Neighborhood Family Practice expands Ridge Road Community Health Center with help of federal funds
by Frank Barnett

(Plain Press, February 2010) Neighborhood Family Practice (NFP), a non-profit pioneer of low-income health care in Cleveland, is undergoing a major expansion funded by $1.3 million in federal government stimulus dollars. Neighborhood Family Practice’s location in the Stockyards neighborhood and accessibility to residents in the surrounding communities helped them qualify for the federal funds.

NFP’s Director of Business Operations Laurel Domanski Diaz explains, “One of the concepts behind a Federally Qualified Health Center (FQHC), one of its core values, is that the health center be in the community, to be accessible. We’re not downtown or in the suburbs. People can get to us easily. We’re on a public transportation line.”

Through use of the stimulus funds, a small storage room at Neighborhood Family Practice has already been transformed into a meeting room. The room offers a meeting space for a variety of purposes including patient advocacy groups such as We are the Uninsured.

The expansion with stimulus dollars will soon result in a hallway leading right into Dave’s Supermarket next door where patients can get their prescriptions filled at a low cost in Dave’s pharmacy.

What Neighborhood Family Practice provides for all ages is the deceptively simple concept of primary health care, a term only in use since the late 1970s. It encourages and allows people to regularly see a doctor, which is easy to put off if you don’t have insurance or are underinsured. In fact, even calling it “health care” implies a newer more comprehensive approach than just “medical treatment”.

The largely bi-lingual NFP staff also reaches out to the west side’s huge Hispanic population. A smaller NFP branch serves the Tremont neighborhood.
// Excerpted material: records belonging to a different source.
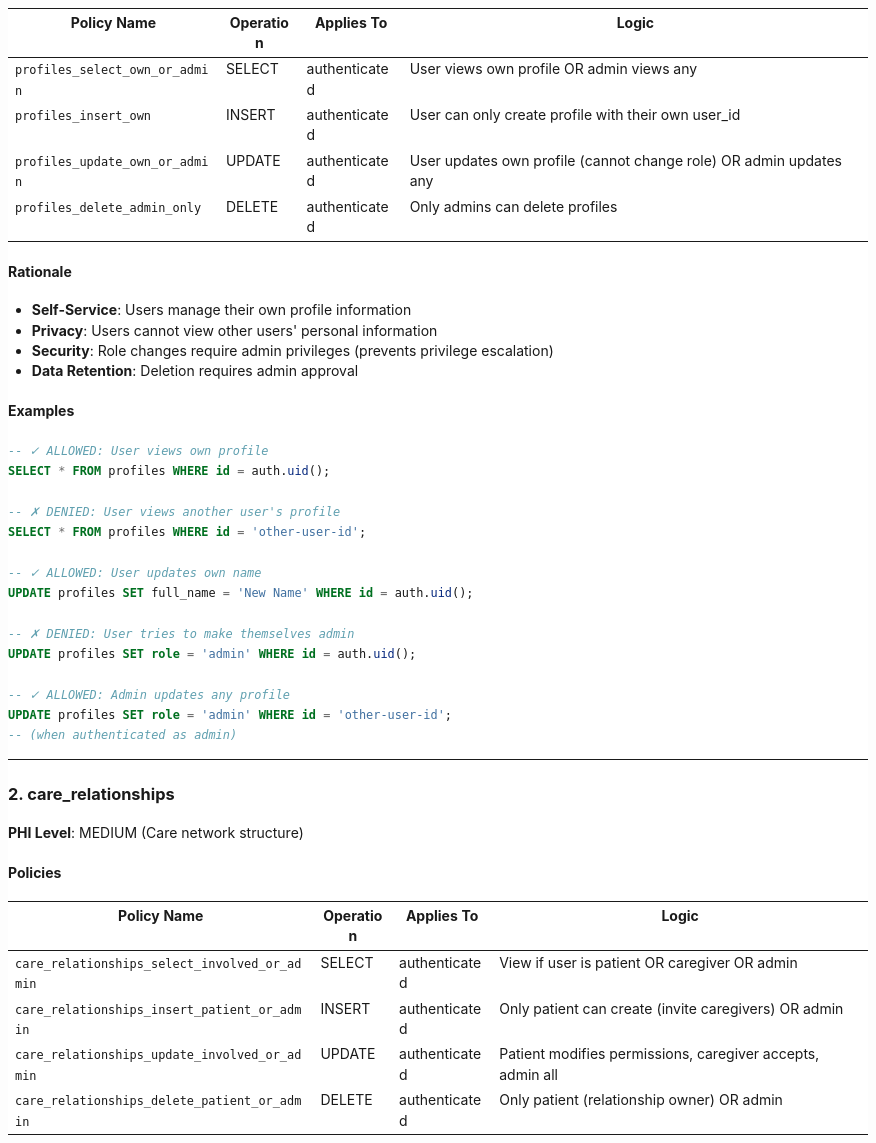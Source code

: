 | Policy Name | Operation | Applies To | Logic |
|-------------|-----------|------------|-------|
| `profiles_select_own_or_admin` | SELECT | authenticated | User views own profile OR admin views any |
| `profiles_insert_own` | INSERT | authenticated | User can only create profile with their own user_id |
| `profiles_update_own_or_admin` | UPDATE | authenticated | User updates own profile (cannot change role) OR admin updates any |
| `profiles_delete_admin_only` | DELETE | authenticated | Only admins can delete profiles |

#### Rationale

- **Self-Service**: Users manage their own profile information
- **Privacy**: Users cannot view other users' personal information
- **Security**: Role changes require admin privileges (prevents privilege escalation)
- **Data Retention**: Deletion requires admin approval

#### Examples

```sql
-- ✓ ALLOWED: User views own profile
SELECT * FROM profiles WHERE id = auth.uid();

-- ✗ DENIED: User views another user's profile
SELECT * FROM profiles WHERE id = 'other-user-id';

-- ✓ ALLOWED: User updates own name
UPDATE profiles SET full_name = 'New Name' WHERE id = auth.uid();

-- ✗ DENIED: User tries to make themselves admin
UPDATE profiles SET role = 'admin' WHERE id = auth.uid();

-- ✓ ALLOWED: Admin updates any profile
UPDATE profiles SET role = 'admin' WHERE id = 'other-user-id';
-- (when authenticated as admin)
```

---

### 2. care_relationships

**PHI Level**: MEDIUM (Care network structure)

#### Policies

| Policy Name | Operation | Applies To | Logic |
|-------------|-----------|------------|-------|
| `care_relationships_select_involved_or_admin` | SELECT | authenticated | View if user is patient OR caregiver OR admin |
| `care_relationships_insert_patient_or_admin` | INSERT | authenticated | Only patient can create (invite caregivers) OR admin |
| `care_relationships_update_involved_or_admin` | UPDATE | authenticated | Patient modifies permissions, caregiver accepts, admin all |
| `care_relationships_delete_patient_or_admin` | DELETE | authenticated | Only patient (relationship owner) OR admin |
With poverty and costly health insurance, preventable conditions aren’t always dealt with in a timely fashion. Patients should come to a primary care doctor for routine physicals and for conditions such as a fever or earache. Individuals should not wait until the condition worsens necessitating a visit to the emergency room.
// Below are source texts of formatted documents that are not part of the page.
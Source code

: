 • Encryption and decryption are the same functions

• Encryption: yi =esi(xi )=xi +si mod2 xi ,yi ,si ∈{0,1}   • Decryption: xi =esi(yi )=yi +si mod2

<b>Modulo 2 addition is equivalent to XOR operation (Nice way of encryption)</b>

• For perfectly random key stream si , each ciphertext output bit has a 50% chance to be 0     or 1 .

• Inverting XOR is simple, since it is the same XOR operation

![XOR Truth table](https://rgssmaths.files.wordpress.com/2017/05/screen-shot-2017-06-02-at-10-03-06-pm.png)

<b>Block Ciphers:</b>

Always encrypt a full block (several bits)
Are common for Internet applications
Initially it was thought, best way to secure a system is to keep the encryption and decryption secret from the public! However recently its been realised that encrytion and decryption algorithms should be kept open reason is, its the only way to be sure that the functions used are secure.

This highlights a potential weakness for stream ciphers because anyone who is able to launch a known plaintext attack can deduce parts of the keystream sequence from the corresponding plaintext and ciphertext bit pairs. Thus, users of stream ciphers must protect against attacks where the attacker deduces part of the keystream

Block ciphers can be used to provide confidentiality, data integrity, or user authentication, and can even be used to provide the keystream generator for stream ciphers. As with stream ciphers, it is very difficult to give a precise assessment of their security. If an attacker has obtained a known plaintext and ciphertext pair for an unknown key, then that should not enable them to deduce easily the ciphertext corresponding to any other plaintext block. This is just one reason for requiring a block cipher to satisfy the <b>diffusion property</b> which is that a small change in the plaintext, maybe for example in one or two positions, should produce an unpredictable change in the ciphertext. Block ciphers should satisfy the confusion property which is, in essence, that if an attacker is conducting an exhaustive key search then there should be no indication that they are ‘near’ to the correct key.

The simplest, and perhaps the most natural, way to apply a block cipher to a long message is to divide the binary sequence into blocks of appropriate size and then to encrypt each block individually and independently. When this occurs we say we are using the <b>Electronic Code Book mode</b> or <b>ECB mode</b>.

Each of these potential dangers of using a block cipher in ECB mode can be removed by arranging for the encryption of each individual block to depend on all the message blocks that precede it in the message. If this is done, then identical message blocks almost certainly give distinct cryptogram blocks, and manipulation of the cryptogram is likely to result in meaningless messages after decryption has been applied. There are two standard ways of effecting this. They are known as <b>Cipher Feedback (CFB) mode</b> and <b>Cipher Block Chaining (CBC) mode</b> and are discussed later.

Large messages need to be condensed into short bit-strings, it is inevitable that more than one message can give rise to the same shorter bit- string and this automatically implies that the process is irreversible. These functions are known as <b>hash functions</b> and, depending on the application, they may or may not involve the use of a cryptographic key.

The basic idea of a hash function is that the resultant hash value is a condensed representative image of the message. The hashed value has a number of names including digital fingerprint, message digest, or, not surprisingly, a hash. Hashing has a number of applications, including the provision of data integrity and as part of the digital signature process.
“If you do need something more specialized, Neighborhood Family Practice doctors can refer you to a specialist,” said Diaz. “But if you have something that comes up, they’re the first ones you go to, the ones that you know, the ones you’re comfortable with.” NFP determines what the patient can afford on a sliding scale so that everyone gets the care they need. Neighborhood Family Practice patients can usually be seen by a doctor right away.

NFP also counsels in family planning and infant care. They provide midwives so pregnant women get all the advice and assistance needed all the way through labor and delivery. They claim “a significantly lower rate of interventions and cesarean sections than national averages.”

The clinic has been established since 1970, though they moved from Storer Avenue a few years ago, taking over some unused space in the building Dave’s Supermarket had moved into, which used to be a Zayre’s store.

“Our previous Executive Director, Sally Tatnall, sometimes did her grocery shopping at Dave’s,” said Medical Director Ann Reichsman. “NFP had been feeling very crowded in the Storer location and one day Sally noticed that Dave’s did not take up the entire building. She asked to see the space that was available and decided that it was perfect for NFP’s expansion.”

Recent developments though have been even more dramatic. Only a year ago NFP was just getting by, expecting no major changes. Suddenly there was money to expand through some of Dave’s storage space, growing from 12,000 to 17,000 square feet.

“A majority of the expansion was funded through President Obama’s stimulus package,” said Diaz. “This is your stimulus dollars at work. Just a year ago we were in a much different situation. We weren’t talking about expansion, just talking about getting through this economic crisis.

“We’re not offering new services, but we’re able to offer our services to more people. We have to increase by 3,000 patients by July 2011. Now that we have more exam room space, we’re going to be hiring at least one more doctor and support staff.”

The expansion through the use of the stimulus dollars will help make this possible by providing funding to add five new exam rooms to the clinic during the month of February. The funding will also allow for all the health records to be computerized by July of next year.

A welcome addition to the drab surroundings outside in the coming year will be a mural along the plain side of the building, paralleling and enlivening Ridge Road. Youths participating in the Mural My Neighborhood Program at Cudell Fine Arts Center have created the mural tiles, which will soon be placed on the side of the building.